The Question That Won’t Go Away

I run a home-rolled LLM-agnostic harness. Same system prompt, different models, very different results:

Same Prompt, Different Behavior
Prompt: "Fix the authentication bug"
Claude Code:
-> Analyzes entire auth flow
-> Finds 3 related issues I didn't mention
-> Proposes comprehensive refactor
-> Modifies 7 files
Codex CLI:
-> Locates specific bug line
-> Applies minimal patch
-> Confirms fix for stated issue
-> Touches 1 file

Same instruction. Completely different interpretation. What’s driving this?

What System Prompts Actually Do

System prompts establish baseline context before user messages. They define role, constraints, and behavioral guidelines. Most users never see them - tool developers set them.

Claude Code’s prompt is 142KB. That’s not a typo. It contains:

  • Role definition (“Anthropic’s official CLI for Claude”)
  • Tool usage instructions (Bash, Read, Edit, Write, Glob, Grep…)
  • Permission and security constraints
  • Memory management guidelines
  • Feature flags (KAIROS, BUDDY, Undercover Mode)

But here’s the key part:

Claude Code Key Instruction
When uncertain, act on your best judgment rather than
asking for clarification.

And Codex (inferred from behavior) emphasizes:

Codex CLI Expected Theme
Maintain surgical precision in code modifications.
Do exactly what the user asks - no more, no less.

Two different philosophies. Two different experiences.

The “Weights Dominate” Argument

Many practitioners argue prompts make little difference. Here’s why:

Reason 1: RLHF Bakes Behavior Into Weights

Reinforcement Learning from Human Feedback trains preferences directly into model weights. Claude was trained to be helpful, harmless, and honest. GPT was trained for instruction following and task completion.

These baked tendencies persist regardless of prompt.

Reason 2: Identical Prompts, Divergent Behaviors

One redditor put it well:

“GPT is anal about the instructions in the system prompt to a fault, while Claude takes them as more of a helpful suggestion than a hard rulebook.”

This interpretation style is learned, not prompted.

Reason 3: Prompt Interpretation Is Model-Specific

I tried giving Claude a strict “do exactly what I say” prompt.
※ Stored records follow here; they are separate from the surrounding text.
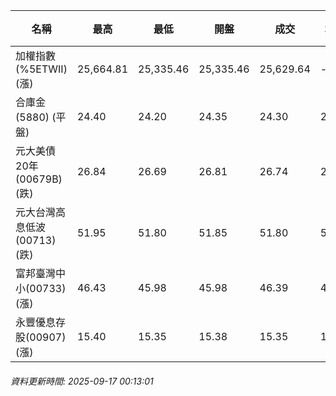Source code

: | 名稱 | 最高 | 最低 | 開盤 | 成交 | 均價 | 成交金額(億) | 昨收 | 漲跌幅 | 漲跌 | 總量 | 昨量 | 振幅 |
| -------- | -------- | -------- | -------- |-------- | -------- | -------- |-------- |-------- |-------- | -------- | -------- |-------- |
|加權指數(%5ETWII) (漲)|25,664.81|25,335.46|25,335.46|25,629.64|-|4,428.93|25,357.16|1.07%|272.48|7,492,024|0|1.30%|
|合庫金(5880) (平盤)|24.40|24.20|24.35|24.30|24.28|2.11|24.30|0.00%|0.00|8,669|9,354|0.82%|
|元大美債20年(00679B) (跌)|26.84|26.69|26.81|26.74|26.74|8.73|26.77|0.11%|0.03|32,633|24,245|0.56%|
|元大台灣高息低波(00713) (跌)|51.95|51.80|51.85|51.80|51.86|3.85|51.85|0.10%|0.05|7,424|8,170|0.29%|
|富邦臺灣中小(00733) (漲)|46.43|45.98|45.98|46.39|46.24|0.453|45.96|0.94%|0.43|979|1,456|0.98%|
|永豐優息存股(00907) (漲)|15.40|15.35|15.38|15.35|15.37|0.091|15.32|0.20%|0.03|593|1,027|0.33%|
###### 資料更新時間: 2025-09-17 00:13:01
It still asked clarifying questions and offered alternatives. That’s not rebellion - that’s its RLHF training pushing through.

The “Prompts Matter” Argument

But wait. The prompt differences aren’t accidental:

Intentional Design Differences
Claude Code: "act on your best judgment"
-> Amplifies helpfulness training
-> Creates proactive, coach-like experience
Codex CLI: "surgical precision"
-> Amplifies compliance training
-> Creates precise, constitution-like experience

These are deliberate design choices. They create real user experience differences.

Users report:

  • Claude Code feels proactive, anticipates needs
  • Codex feels precise, respects boundaries

Both are valuable. Different tools for different jobs.

The Synthesis: Behavioral Envelope Model

I think both views are correct. Here’s the model that reconciles them:

Behavioral Envelope Model
+---------------------------------------------------------+
| RLHF Behavioral Envelope |
| (baked tendencies: helpfulness, compliance) |
+---------------------------------------------------------+
| |
| +------------------+ +------------------+ |
| | Claude Code | | Codex CLI | |
| | Prompt Zone | | Prompt Zone | |
| | | | | |
| | Amplifies: | | Amplifies: | |
| | - Initiative | | - Precision | |
| | - Judgment | | - Compliance | |
| | - Proactivity | | - Bounds | |
| +------------------+ +------------------+ |
| |
| Same envelope boundaries, different interior |
| operating points |
+---------------------------------------------------------+

Key insight:

  • RLHF defines the boundaries (what’s possible)
  • Prompts select operating points (what’s emphasized)
  • You can’t prompt a model outside its envelope
  • But you can shift behavior significantly within the envelope

Comparison Table

Behavioral Tendency Comparison
+------------------+-------------------+-------------------+
| Aspect | Claude Code | Codex CLI |
+------------------+-------------------+-------------------+
| Initiative | High (proactive) | Low (reactive) |
| Judgment | Encouraged | Minimized |
| Bounds | Flexible | Strict |
| Interpretation | Helpful suggestion| Hard rulebook |
| Overreach risk | Higher | Lower |
| Underreach risk | Lower | Higher |
| Best for | Exploration | Precision tasks |
+------------------+-------------------+-------------------+

When Prompts Fail

Not everything can be changed. Here’s where prompts don’t work:

Fighting RLHF Training

Prompts That Fail Against RLHF
Prompting Claude to be cold and unhelpful:
-> Fights helpfulness training
-> Model resists or feels unnatural
Prompting GPT to make proactive assumptions:
-> Fights compliance training
-> Model asks for clarification instead

Outside Behavioral Envelope

Requests Beyond the Envelope
Asking Claude to ignore safety constraints:
-> Hard refusal
-> RLHF safety training dominates
Asking GPT to act without explicit instructions:
-> Confused response
-> Model asks "what should I do?"

Weak Prompt vs Strong RLHF

Generic prompts with weak guidance? The model defaults to RLHF-dominant behavior. The prompt needs specific, aligned instructions to shift the operating point.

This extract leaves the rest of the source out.